## What to produce
Repeat every line of the data exactly; the pictures stay out.

## Data listing
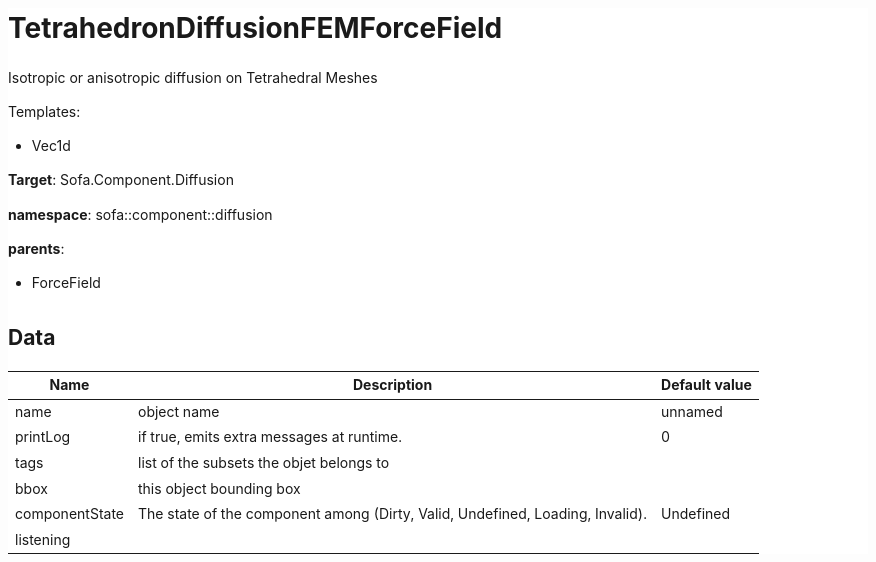 # TetrahedronDiffusionFEMForceField

Isotropic or anisotropic diffusion on Tetrahedral Meshes


Templates:

- Vec1d

__Target__: Sofa.Component.Diffusion

__namespace__: sofa::component::diffusion

__parents__:

- ForceField

## Data

<table>
    <thead>
        <tr>
            <th>Name</th>
            <th>Description</th>
            <th>Default value</th>
        </tr>
    </thead>
    <tbody>
	<tr>
		<td>name</td>
		<td>
object name
		</td>
		<td>unnamed</td>
	</tr>
	<tr>
		<td>printLog</td>
		<td>
if true, emits extra messages at runtime.
		</td>
		<td>0</td>
	</tr>
	<tr>
		<td>tags</td>
		<td>
list of the subsets the objet belongs to
		</td>
		<td></td>
	</tr>
	<tr>
		<td>bbox</td>
		<td>
this object bounding box
		</td>
		<td></td>
	</tr>
	<tr>
		<td>componentState</td>
		<td>
The state of the component among (Dirty, Valid, Undefined, Loading, Invalid).
		</td>
		<td>Undefined</td>
	</tr>
	<tr>
		<td>listening</td>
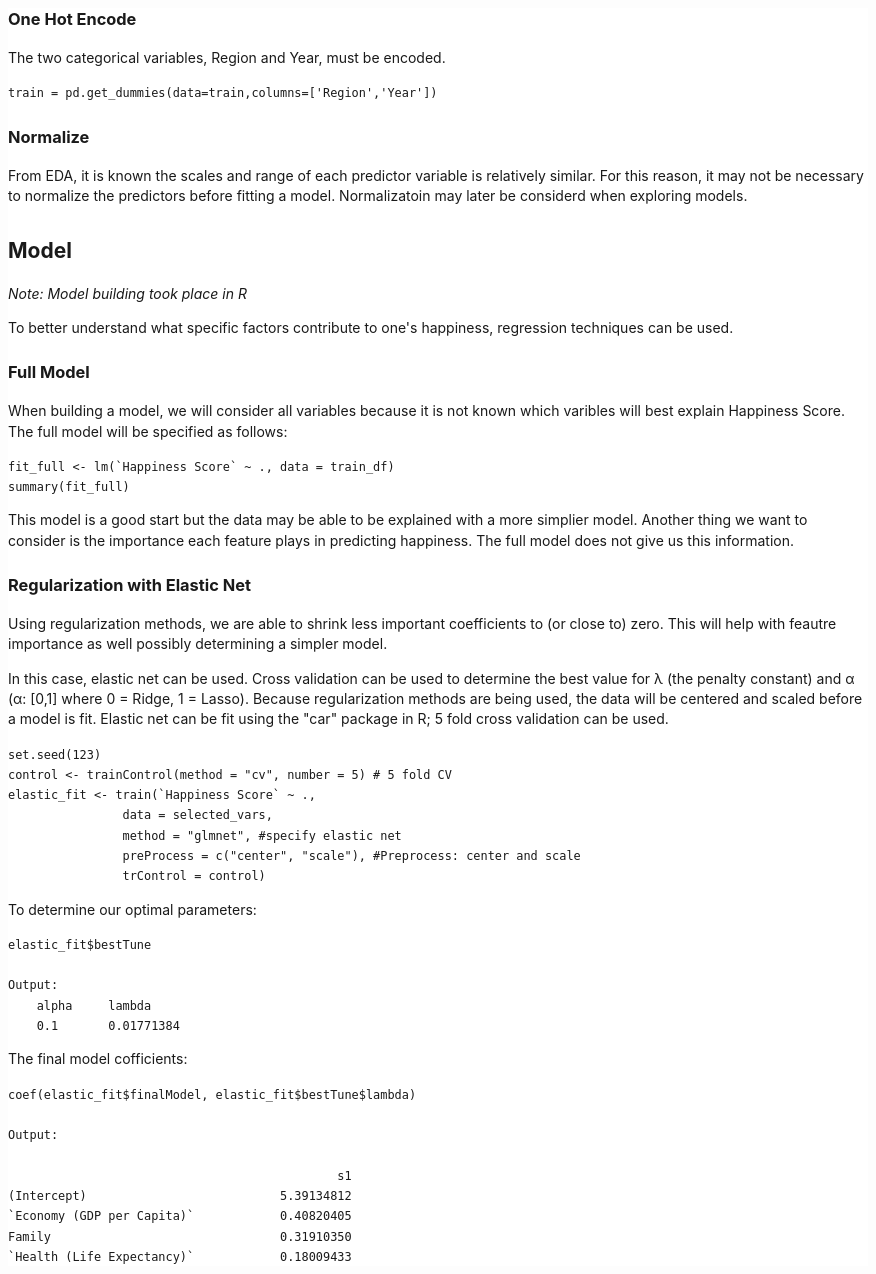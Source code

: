 ### One Hot Encode
The two categorical variables, Region and Year, must be encoded.
```
train = pd.get_dummies(data=train,columns=['Region','Year'])
```

### Normalize 
From EDA, it is known the scales and range of each predictor variable is relatively similar. For this reason, it may not be necessary to normalize the predictors before fitting a model. Normalizatoin may later be considerd when exploring models.  

## Model
*Note: Model building took place in R*

To better understand what specific factors contribute to one's happiness, regression techniques can be used. 

### Full Model 
When building a model, we will consider all variables because it is not known which varibles will best explain Happiness Score. The full model will be specified as follows:
```
fit_full <- lm(`Happiness Score` ~ ., data = train_df)
summary(fit_full)
```
This model is a good start but the data may be able to be explained with a more simplier model. Another thing we want to consider is the importance each feature plays in predicting happiness. The full model does not give us this information. 

### Regularization with Elastic Net
Using regularization methods, we are able to shrink less important coefficients to (or close to) zero. This will help with feautre importance as well possibly determining a simpler model. 

In this case, elastic net can be used. Cross validation can be used to determine the best value for λ (the penalty constant) and α (α: [0,1] where 0 = Ridge, 1 = Lasso). Because regularization methods are being used, the data will be centered and scaled before a model is fit. Elastic net can be fit using the "car" package in R; 5 fold cross validation can be used. 
```
set.seed(123)
control <- trainControl(method = "cv", number = 5) # 5 fold CV
elastic_fit <- train(`Happiness Score` ~ ., 
                data = selected_vars,
                method = "glmnet", #specify elastic net
                preProcess = c("center", "scale"), #Preprocess: center and scale
                trControl = control)
```
To determine our optimal parameters:
```
elastic_fit$bestTune

Output:
    alpha     lambda
    0.1       0.01771384
```
The final model cofficients:
```
coef(elastic_fit$finalModel, elastic_fit$bestTune$lambda)

Output:

                                              s1
(Intercept)                           5.39134812
`Economy (GDP per Capita)`            0.40820405
Family                                0.31910350
`Health (Life Expectancy)`            0.18009433
```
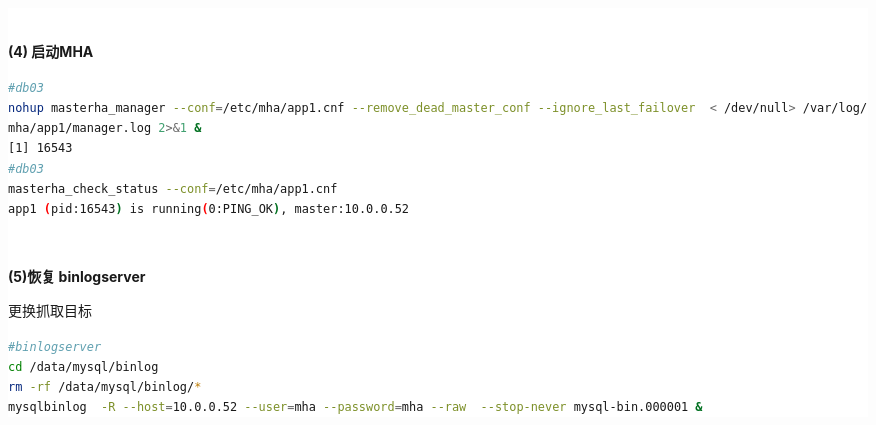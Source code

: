 <br>

**(4) 启动MHA** 

```sh
#db03
nohup masterha_manager --conf=/etc/mha/app1.cnf --remove_dead_master_conf --ignore_last_failover  < /dev/null> /var/log/mha/app1/manager.log 2>&1 &
[1] 16543
#db03
masterha_check_status --conf=/etc/mha/app1.cnf
app1 (pid:16543) is running(0:PING_OK), master:10.0.0.52
```

<br>

**(5)恢复 binlogserver** 

更换抓取目标

```sh
#binlogserver
cd /data/mysql/binlog    
rm -rf /data/mysql/binlog/*
mysqlbinlog  -R --host=10.0.0.52 --user=mha --password=mha --raw  --stop-never mysql-bin.000001 &
```

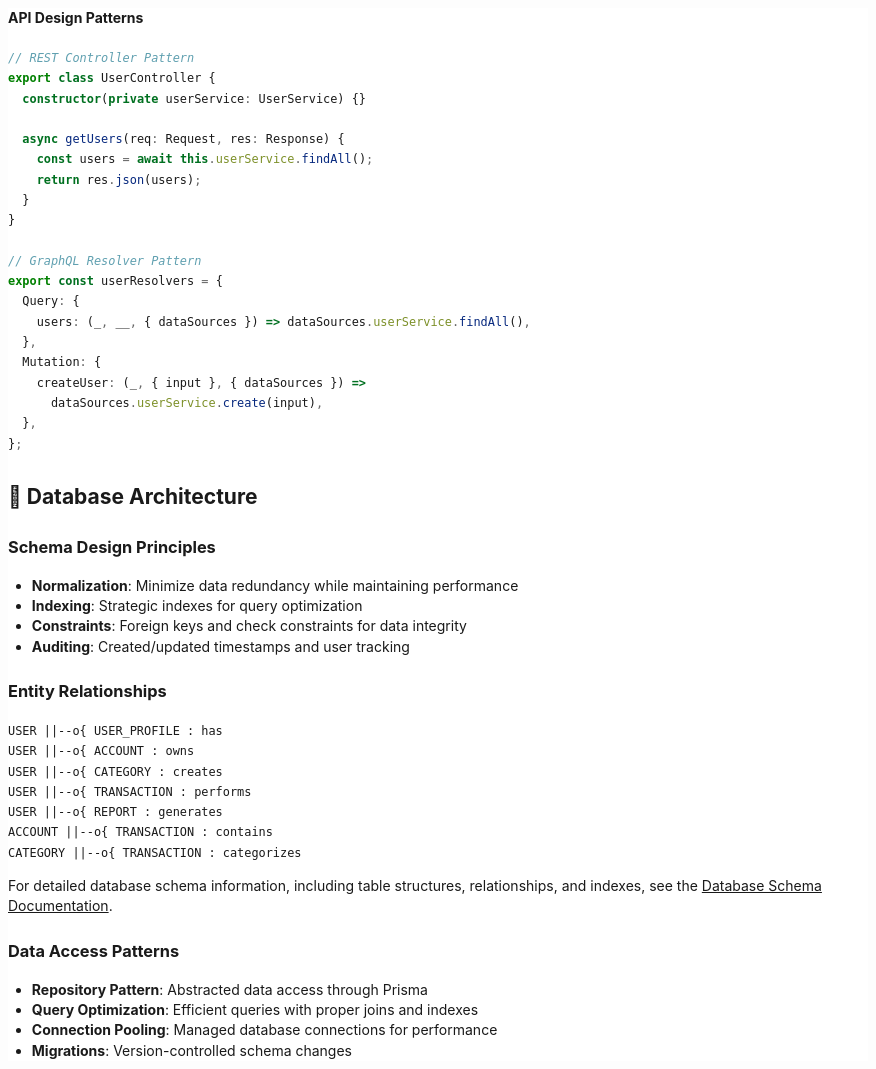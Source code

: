 #### API Design Patterns
```typescript
// REST Controller Pattern
export class UserController {
  constructor(private userService: UserService) {}
  
  async getUsers(req: Request, res: Response) {
    const users = await this.userService.findAll();
    return res.json(users);
  }
}

// GraphQL Resolver Pattern
export const userResolvers = {
  Query: {
    users: (_, __, { dataSources }) => dataSources.userService.findAll(),
  },
  Mutation: {
    createUser: (_, { input }, { dataSources }) => 
      dataSources.userService.create(input),
  },
};
```

## 💾 Database Architecture

### Schema Design Principles
- **Normalization**: Minimize data redundancy while maintaining performance
- **Indexing**: Strategic indexes for query optimization
- **Constraints**: Foreign keys and check constraints for data integrity
- **Auditing**: Created/updated timestamps and user tracking

### Entity Relationships
```
USER ||--o{ USER_PROFILE : has
USER ||--o{ ACCOUNT : owns
USER ||--o{ CATEGORY : creates
USER ||--o{ TRANSACTION : performs
USER ||--o{ REPORT : generates
ACCOUNT ||--o{ TRANSACTION : contains
CATEGORY ||--o{ TRANSACTION : categorizes
```

For detailed database schema information, including table structures, relationships, and indexes, see the [Database Schema Documentation](./database-schema.md).

### Data Access Patterns
- **Repository Pattern**: Abstracted data access through Prisma
- **Query Optimization**: Efficient queries with proper joins and indexes
- **Connection Pooling**: Managed database connections for performance
- **Migrations**: Version-controlled schema changes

## Written answer
 # TetrahedronDiffusionFEMForceField

Isotropic or anisotropic diffusion on Tetrahedral Meshes


Templates:

- Vec1d

__Target__: Sofa.Component.Diffusion

__namespace__: sofa::component::diffusion

__parents__:

- ForceField

## Data

<table>
    <thead>
        <tr>
            <th>Name</th>
            <th>Description</th>
            <th>Default value</th>
        </tr>
    </thead>
    <tbody>
	<tr>
		<td>name</td>
		<td>
object name
		</td>
		<td>unnamed</td>
	</tr>
	<tr>
		<td>printLog</td>
		<td>
if true, emits extra messages at runtime.
		</td>
		<td>0</td>
	</tr>
	<tr>
		<td>tags</td>
		<td>
list of the subsets the objet belongs to
		</td>
		<td></td>
	</tr>
	<tr>
		<td>bbox</td>
		<td>
this object bounding box
		</td>
		<td></td>
	</tr>
	<tr>
		<td>componentState</td>
		<td>
The state of the component among (Dirty, Valid, Undefined, Loading, Invalid).
		</td>
		<td>Undefined</td>
	</tr>
	<tr>
		<td>listening</td>
Source code

: ### One Hot Encode
The two categorical variables, Region and Year, must be encoded.
```
train = pd.get_dummies(data=train,columns=['Region','Year'])
```

### Normalize 
From EDA, it is known the scales and range of each predictor variable is relatively similar. For this reason, it may not be necessary to normalize the predictors before fitting a model. Normalizatoin may later be considerd when exploring models.  

## Model
*Note: Model building took place in R*

To better understand what specific factors contribute to one's happiness, regression techniques can be used. 

### Full Model 
When building a model, we will consider all variables because it is not known which varibles will best explain Happiness Score. The full model will be specified as follows:
```
fit_full <- lm(`Happiness Score` ~ ., data = train_df)
summary(fit_full)
```
This model is a good start but the data may be able to be explained with a more simplier model. Another thing we want to consider is the importance each feature plays in predicting happiness. The full model does not give us this information. 

### Regularization with Elastic Net
Using regularization methods, we are able to shrink less important coefficients to (or close to) zero. This will help with feautre importance as well possibly determining a simpler model. 

In this case, elastic net can be used. Cross validation can be used to determine the best value for λ (the penalty constant) and α (α: [0,1] where 0 = Ridge, 1 = Lasso). Because regularization methods are being used, the data will be centered and scaled before a model is fit. Elastic net can be fit using the "car" package in R; 5 fold cross validation can be used. 
```
set.seed(123)
control <- trainControl(method = "cv", number = 5) # 5 fold CV
elastic_fit <- train(`Happiness Score` ~ ., 
                data = selected_vars,
                method = "glmnet", #specify elastic net
                preProcess = c("center", "scale"), #Preprocess: center and scale
                trControl = control)
```
To determine our optimal parameters:
```
elastic_fit$bestTune

Output:
    alpha     lambda
    0.1       0.01771384
```
The final model cofficients:
```
coef(elastic_fit$finalModel, elastic_fit$bestTune$lambda)

Output:

                                              s1
(Intercept)                           5.39134812
`Economy (GDP per Capita)`            0.40820405
Family                                0.31910350
`Health (Life Expectancy)`            0.18009433
```
Source code

: <br>

**(4) 启动MHA** 

```sh
#db03
nohup masterha_manager --conf=/etc/mha/app1.cnf --remove_dead_master_conf --ignore_last_failover  < /dev/null> /var/log/mha/app1/manager.log 2>&1 &
[1] 16543
#db03
masterha_check_status --conf=/etc/mha/app1.cnf
app1 (pid:16543) is running(0:PING_OK), master:10.0.0.52
```

<br>

**(5)恢复 binlogserver** 

更换抓取目标

```sh
#binlogserver
cd /data/mysql/binlog    
rm -rf /data/mysql/binlog/*
mysqlbinlog  -R --host=10.0.0.52 --user=mha --password=mha --raw  --stop-never mysql-bin.000001 &
```

Source code

: #### API Design Patterns
```typescript
// REST Controller Pattern
export class UserController {
  constructor(private userService: UserService) {}
  
  async getUsers(req: Request, res: Response) {
    const users = await this.userService.findAll();
    return res.json(users);
  }
}

// GraphQL Resolver Pattern
export const userResolvers = {
  Query: {
    users: (_, __, { dataSources }) => dataSources.userService.findAll(),
  },
  Mutation: {
    createUser: (_, { input }, { dataSources }) => 
      dataSources.userService.create(input),
  },
};
```

## 💾 Database Architecture

### Schema Design Principles
- **Normalization**: Minimize data redundancy while maintaining performance
- **Indexing**: Strategic indexes for query optimization
- **Constraints**: Foreign keys and check constraints for data integrity
- **Auditing**: Created/updated timestamps and user tracking

### Entity Relationships
```
USER ||--o{ USER_PROFILE : has
USER ||--o{ ACCOUNT : owns
USER ||--o{ CATEGORY : creates
USER ||--o{ TRANSACTION : performs
USER ||--o{ REPORT : generates
ACCOUNT ||--o{ TRANSACTION : contains
CATEGORY ||--o{ TRANSACTION : categorizes
```

For detailed database schema information, including table structures, relationships, and indexes, see the [Database Schema Documentation](./database-schema.md).

### Data Access Patterns
- **Repository Pattern**: Abstracted data access through Prisma
- **Query Optimization**: Efficient queries with proper joins and indexes
- **Connection Pooling**: Managed database connections for performance
- **Migrations**: Version-controlled schema changes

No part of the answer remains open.